A Side By Side Comparison of Car-Free vs. Carmageddon Developments


I took this picture of two apartment buildings on Rampart just south of Temple. It's a great contrast of the differences created when a building is built around cars and parking, and when it is not.

On the left you can see the sickening result of what happens when developers are required to spend huge amounts of a project's money on installing usually grade-separated parking structures. The rest of the building suffers enormously, not just because the project runs short on funds for things like design and landscaping, but also because the entire complex is built to be entered and exited by car, to be seen through a windshield, to offer an experience on par with the little metal sarcophagus in which its residents spend large parts of their days. Notice the giant FOR RENT banner on the building? The building on the right also has a For Rent sign, but it's stuck into the grassy sidewalk median where people walking by will see it, because there is no parking and the tenants don't bother to advertise to drivers.

On the right you see the result of a project built before Angelenos relied so psychotically on cars, before our city government mandated such pathology and before our citizenry sat by placated, breathing toxic fumes and dying of diabetes. The building on the right has an aesthetic appeal that is meant to be observed for some time, at a walking pace, or even at a standing pace, as someone might have actually been out in front of the building simply enjoying the day. Imagine that! On a street! I mean, not today, because the street is as desolate as a freeway, and the only thing to stroll to is a stripmall on the corner.

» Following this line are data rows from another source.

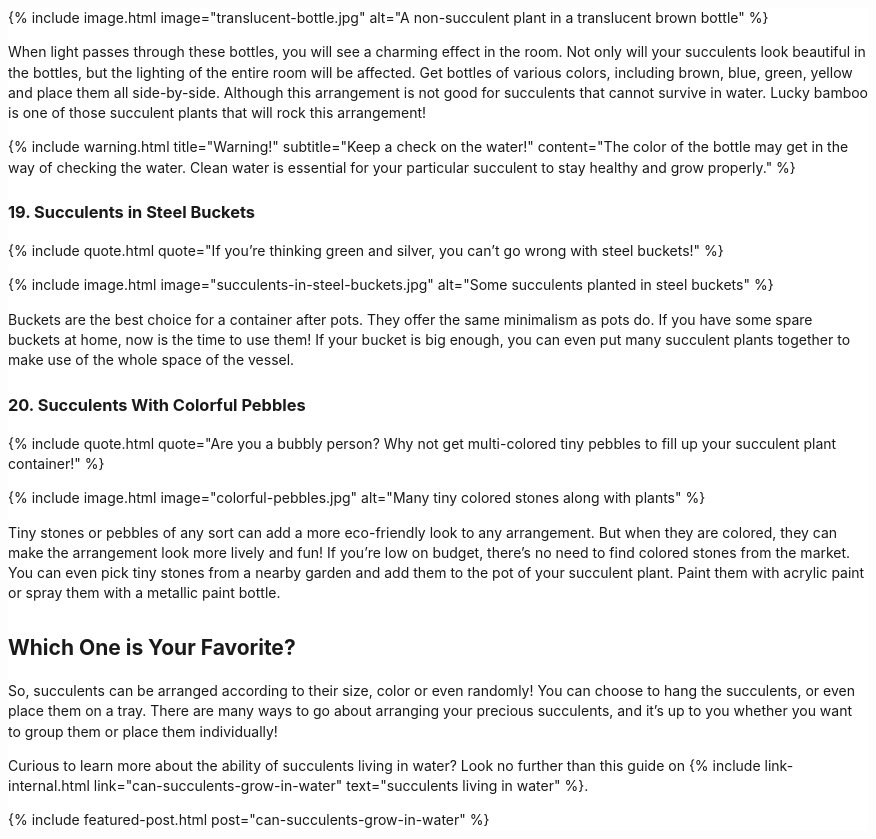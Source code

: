 {% include image.html image="translucent-bottle.jpg" alt="A non-succulent plant in a translucent brown bottle" %}

When light passes through these bottles, you will see a charming effect in the room. Not only will your succulents look beautiful in the bottles, but the lighting of the entire room will be affected. Get bottles of various colors, including brown, blue, green, yellow and place them all side-by-side. Although this arrangement is not good for succulents that cannot survive in water. Lucky bamboo is one of those succulent plants that will rock this arrangement!

{% include warning.html title="Warning!" subtitle="Keep a check on the water!" content="The color of the bottle may get in the way of checking the water. Clean water is essential for your particular succulent to stay healthy and grow properly." %}

### 19. Succulents in Steel Buckets

{% include quote.html quote="If you’re thinking green and silver, you can’t go wrong with steel buckets!" %}

{% include image.html image="succulents-in-steel-buckets.jpg" alt="Some succulents planted in steel buckets" %}

Buckets are the best choice for a container after pots. They offer the same minimalism as pots do. If you have some spare buckets at home, now is the time to use them! If your bucket is big enough, you can even put many succulent plants together to make use of the whole space of the vessel.

### 20. Succulents With Colorful Pebbles

{% include quote.html quote="Are you a bubbly person? Why not get multi-colored tiny pebbles to fill up your succulent plant container!" %}

{% include image.html image="colorful-pebbles.jpg" alt="Many tiny colored stones along with plants" %}

Tiny stones or pebbles of any sort can add a more eco-friendly look to any arrangement. But when they are colored, they can make the arrangement look more lively and fun! If you’re low on budget, there’s no need to find colored stones from the market. You can even pick tiny stones from a nearby garden and add them to the pot of your succulent plant. Paint them with acrylic paint or spray them with a metallic paint bottle.

## Which One is Your Favorite?

So, succulents can be arranged according to their size, color or even randomly! You can choose to hang the succulents, or even place them on a tray. There are many ways to go about arranging your precious succulents, and it’s up to you whether you want to group them or place them individually!

Curious to learn more about the ability of succulents living in water? Look no further than this guide on {% include link-internal.html link="can-succulents-grow-in-water" text="succulents living in water" %}.

{% include featured-post.html post="can-succulents-grow-in-water" %}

The building on the right maintains a pedestrian level facade, creating places where people want to enter, unlike the building on the right, which looks like people get dragged into it to have bamboo shoved under their finger nails. The building on the right maintains a consistent streetscape, making it safe for pedestrians and bicyclists to travel in front of it, while the building on the left has a giant driveway with two tons machines roaring in and out of it...doesn't it just look like some kind of Machine-Monster Den?

The building on the left looks like it was designed by a fourth grader, while the building on the right obviously received lots of care and consideration in its design, took its surroundings into account, understood its residents' humanity. These are things we used to do in this country, in urban areas...at least for wealthy people.

But it must be said that clearly when the building on the right was built, the demographics of the area were much different than the demographics of the area in which the building on the left was built. As our city centers emptied of white middle class residents, buildings like that on the left became the norm, because wealthy tax payers now lived 40 miles from where they worked, and none of them lived in apartment buildings in the middle of the city where requiring 1.5 parking spaces for every complex would end up making everyone inside the complex feel like they wanted to stab someone.

And still, around this country we are mystified by urban areas, we criminalize behaviors as the only means to solving the problems we create, we spend hundreds of millions of dollars on guns and prisons and when none of it pays off we buy more guns and more prisons. If we spent even a fraction of that money making sure that buildings like that on the right got built more often, you'd see a city transformed and an entire industry of "public safety professionals" put to shame.